American writer (born 1951)

Pam Muñoz Ryan (born December 25, 1951) is an American writer for children and young adults, particularly in the multicultural genre.

==Biography==
Muñoz Ryan was born in Bakersfield, California. She is half Mexican with Basque, Italian, and Oklahoman cultural influences.

Muñoz Ryan has written over forty books for young people, including picture books, early readers, middle grade, and young adult novels. She has been the author recipient of the NEA's Human and Civil Rights Award, the Virginia Hamilton Literary Award for multicultural literature, and the Ludington Award for her body of work. She is also the 2018 U.S. nominee for the International Hans Christian Andersen Award. Her novel Esperanza Rising was commissioned as a play by the Minneapolis Children's Theatre and has been performed in venues around the US, including the Goodman Theatre in Chicago, and the Cutler Majestic Theatre in Boston.
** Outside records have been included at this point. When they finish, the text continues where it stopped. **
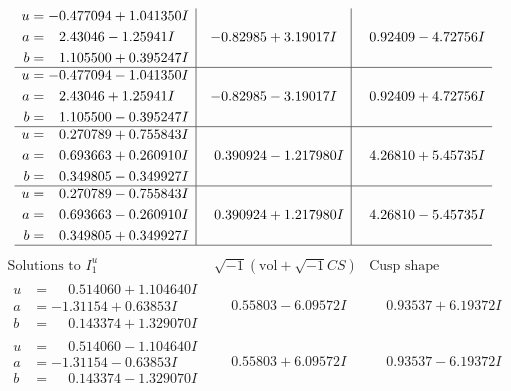 \documentclass[1p]{elsarticle_modified}
\theoremstyle{definition}
\newcommand{\I}{\sqrt{-1}}
\begin{document}
$$\begin{array}{c|c|c}
\begin{aligned}
u &= -0.477094 + 1.041350 I \\
a &= \phantom{-}2.43046 - 1.25941 I \\
b &= \phantom{-}1.105500 + 0.395247 I\end{aligned}
 & -0.82985 + 3.19017 I & \phantom{-}0.92409 - 4.72756 I \\ \hline\begin{aligned}
u &= -0.477094 - 1.041350 I \\
a &= \phantom{-}2.43046 + 1.25941 I \\
b &= \phantom{-}1.105500 - 0.395247 I\end{aligned}
 & -0.82985 - 3.19017 I & \phantom{-}0.92409 + 4.72756 I \\ \hline\begin{aligned}
u &= \phantom{-}0.270789 + 0.755843 I \\
a &= \phantom{-}0.693663 + 0.260910 I \\
b &= \phantom{-}0.349805 - 0.349927 I\end{aligned}
 & \phantom{-}0.390924 - 1.217980 I & \phantom{-}4.26810 + 5.45735 I \\ \hline\begin{aligned}
u &= \phantom{-}0.270789 - 0.755843 I \\
a &= \phantom{-}0.693663 - 0.260910 I \\
b &= \phantom{-}0.349805 + 0.349927 I\end{aligned}
 & \phantom{-}0.390924 + 1.217980 I & \phantom{-}4.26810 - 5.45735 I\\
 \hline 
 \end{array}$$\newpage$$\begin{array}{c|c|c}  
\text{Solutions to }I^u_{1}& \I (\text{vol} + \sqrt{-1}CS) & \text{Cusp shape}\\
 \hline 
\begin{aligned}
u &= \phantom{-}0.514060 + 1.104640 I \\
a &= -1.31154 + 0.63853 I \\
b &= \phantom{-}0.143374 + 1.329070 I\end{aligned}
 & \phantom{-}0.55803 - 6.09572 I & \phantom{-}0.93537 + 6.19372 I \\ \hline\begin{aligned}
u &= \phantom{-}0.514060 - 1.104640 I \\
a &= -1.31154 - 0.63853 I \\
b &= \phantom{-}0.143374 - 1.329070 I\end{aligned}
 & \phantom{-}0.55803 + 6.09572 I & \phantom{-}0.93537 - 6.19372 I \\ \hline\begin{aligned}

\end{aligned}
\end{array}$$
\end{document}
Born Pamela Jeanne Banducci in Bakersfield, California, on December 25, 1951, her last name was changed before she attended school to match the name of her parents, Hope Bell, and the man she considered her real father, Donald Bell. As Pamela Bell, she attended McKinley Elementary and Longfellow Elementary. As a child, she did not fit in with the other children. Rather than being outside with friends, Muñoz Ryan was riding her bike to the library. She also briefly took music lessons in both piano and violin, but after her violin broke, she stopped taking lessons. Muñoz Ryan attended Washington Jr. High, Bakersfield High School, and Bakersfield Community College. She then attended San Diego State University where she received a bachelor's degree. She married James Ryan in 1975. An early childhood teacher, she worked for the Escondido, California, school district for three years before they started their family. After her four children were born, she became the director of an early childhood program and went back to school to get her master's degree in Post-Secondary Education with the intention of teaching Children's Literature in college. When she finished her graduate program, she became interested in writing, and at the encouragement of her agent, Kendra Marcus, included her family name, Muñoz, to her signature, to reflect her Mexican heritage.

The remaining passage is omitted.